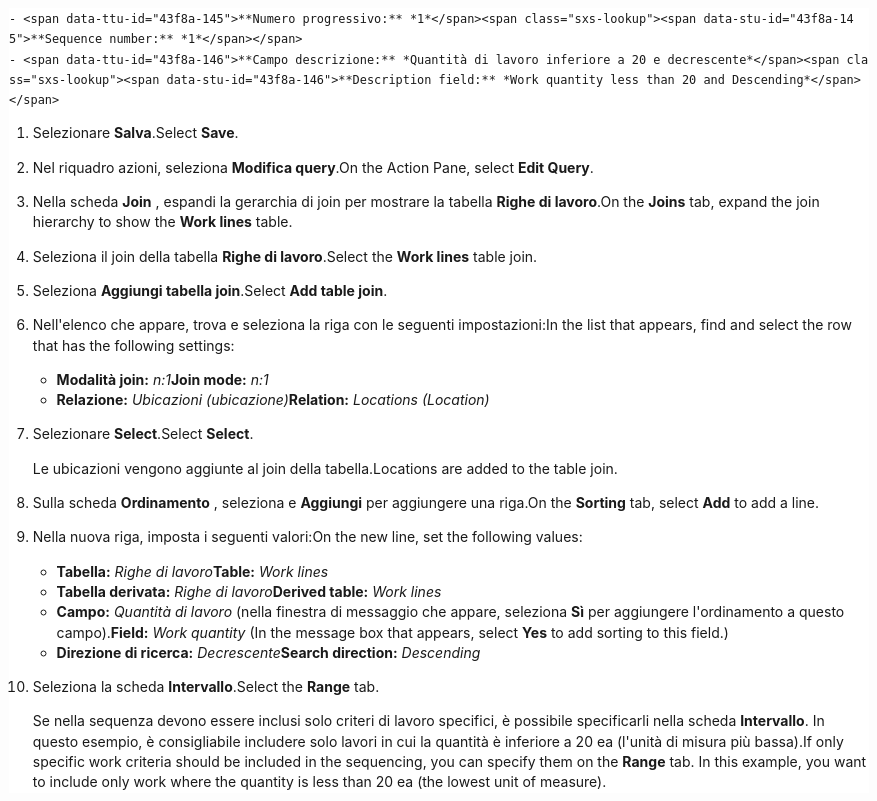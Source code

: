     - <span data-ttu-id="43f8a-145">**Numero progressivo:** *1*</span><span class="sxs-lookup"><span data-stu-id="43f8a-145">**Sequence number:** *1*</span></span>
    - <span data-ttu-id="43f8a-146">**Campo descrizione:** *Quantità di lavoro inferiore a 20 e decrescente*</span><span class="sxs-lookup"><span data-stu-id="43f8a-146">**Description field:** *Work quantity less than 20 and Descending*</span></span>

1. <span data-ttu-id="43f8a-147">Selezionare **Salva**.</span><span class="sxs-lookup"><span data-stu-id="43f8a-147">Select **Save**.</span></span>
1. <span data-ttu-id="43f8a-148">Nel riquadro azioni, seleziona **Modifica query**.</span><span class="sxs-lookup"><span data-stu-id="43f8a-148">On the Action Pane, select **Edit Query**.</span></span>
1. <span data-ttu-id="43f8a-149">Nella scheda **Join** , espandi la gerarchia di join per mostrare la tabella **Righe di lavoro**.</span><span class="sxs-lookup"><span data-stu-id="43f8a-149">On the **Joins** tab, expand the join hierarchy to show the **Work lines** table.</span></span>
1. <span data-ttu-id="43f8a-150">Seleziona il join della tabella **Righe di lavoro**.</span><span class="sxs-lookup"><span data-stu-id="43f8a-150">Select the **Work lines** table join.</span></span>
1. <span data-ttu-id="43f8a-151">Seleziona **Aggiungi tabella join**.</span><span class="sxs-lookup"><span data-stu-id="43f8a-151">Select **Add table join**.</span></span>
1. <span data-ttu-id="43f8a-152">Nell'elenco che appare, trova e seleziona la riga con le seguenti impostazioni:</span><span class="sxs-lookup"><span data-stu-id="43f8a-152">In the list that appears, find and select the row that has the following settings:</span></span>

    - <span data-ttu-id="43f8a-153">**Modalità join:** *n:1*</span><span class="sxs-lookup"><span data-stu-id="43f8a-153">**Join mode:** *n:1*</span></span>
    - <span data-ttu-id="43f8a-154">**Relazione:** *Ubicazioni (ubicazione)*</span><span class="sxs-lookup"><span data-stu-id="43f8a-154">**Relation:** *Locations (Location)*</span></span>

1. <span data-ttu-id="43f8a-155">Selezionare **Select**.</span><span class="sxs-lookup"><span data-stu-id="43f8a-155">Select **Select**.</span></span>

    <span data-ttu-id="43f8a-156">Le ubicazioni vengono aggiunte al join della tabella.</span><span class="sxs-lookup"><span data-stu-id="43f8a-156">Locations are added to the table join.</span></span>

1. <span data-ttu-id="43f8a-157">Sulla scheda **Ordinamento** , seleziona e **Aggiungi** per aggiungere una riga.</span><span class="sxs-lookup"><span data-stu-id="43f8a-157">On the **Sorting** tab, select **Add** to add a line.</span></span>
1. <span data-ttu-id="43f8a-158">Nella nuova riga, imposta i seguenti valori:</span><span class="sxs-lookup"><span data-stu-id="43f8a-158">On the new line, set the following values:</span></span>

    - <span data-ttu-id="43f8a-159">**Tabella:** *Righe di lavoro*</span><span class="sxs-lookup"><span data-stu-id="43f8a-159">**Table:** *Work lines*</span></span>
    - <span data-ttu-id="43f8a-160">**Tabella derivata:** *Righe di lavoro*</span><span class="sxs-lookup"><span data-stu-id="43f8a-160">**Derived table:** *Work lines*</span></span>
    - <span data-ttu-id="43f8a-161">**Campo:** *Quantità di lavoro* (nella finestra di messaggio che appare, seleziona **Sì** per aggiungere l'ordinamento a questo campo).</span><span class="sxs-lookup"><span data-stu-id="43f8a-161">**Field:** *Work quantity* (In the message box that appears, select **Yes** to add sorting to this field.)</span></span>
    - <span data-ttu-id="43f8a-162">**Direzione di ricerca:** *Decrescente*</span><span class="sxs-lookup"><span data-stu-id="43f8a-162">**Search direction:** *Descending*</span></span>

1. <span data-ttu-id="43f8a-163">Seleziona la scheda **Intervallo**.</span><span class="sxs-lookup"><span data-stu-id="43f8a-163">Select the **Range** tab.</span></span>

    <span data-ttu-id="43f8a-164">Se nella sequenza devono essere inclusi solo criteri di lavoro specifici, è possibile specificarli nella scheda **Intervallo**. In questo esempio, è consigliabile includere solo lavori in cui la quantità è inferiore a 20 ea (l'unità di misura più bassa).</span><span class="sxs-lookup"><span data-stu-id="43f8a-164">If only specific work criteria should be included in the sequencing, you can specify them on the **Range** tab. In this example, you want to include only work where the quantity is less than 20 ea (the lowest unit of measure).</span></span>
-=-=-=-=-
* To do *
After locating the line with "select **Edit Query**.</span></span>" above, return that line and every later line through the one with "lines** table join.</span></span>", word for word and with nothing else.

* Written reply *
1. <span data-ttu-id="43f8a-148">Nel riquadro azioni, seleziona **Modifica query**.</span><span class="sxs-lookup"><span data-stu-id="43f8a-148">On the Action Pane, select **Edit Query**.</span></span>
1. <span data-ttu-id="43f8a-149">Nella scheda **Join** , espandi la gerarchia di join per mostrare la tabella **Righe di lavoro**.</span><span class="sxs-lookup"><span data-stu-id="43f8a-149">On the **Joins** tab, expand the join hierarchy to show the **Work lines** table.</span></span>
1. <span data-ttu-id="43f8a-150">Seleziona il join della tabella **Righe di lavoro**.</span><span class="sxs-lookup"><span data-stu-id="43f8a-150">Select the **Work lines** table join.</span></span>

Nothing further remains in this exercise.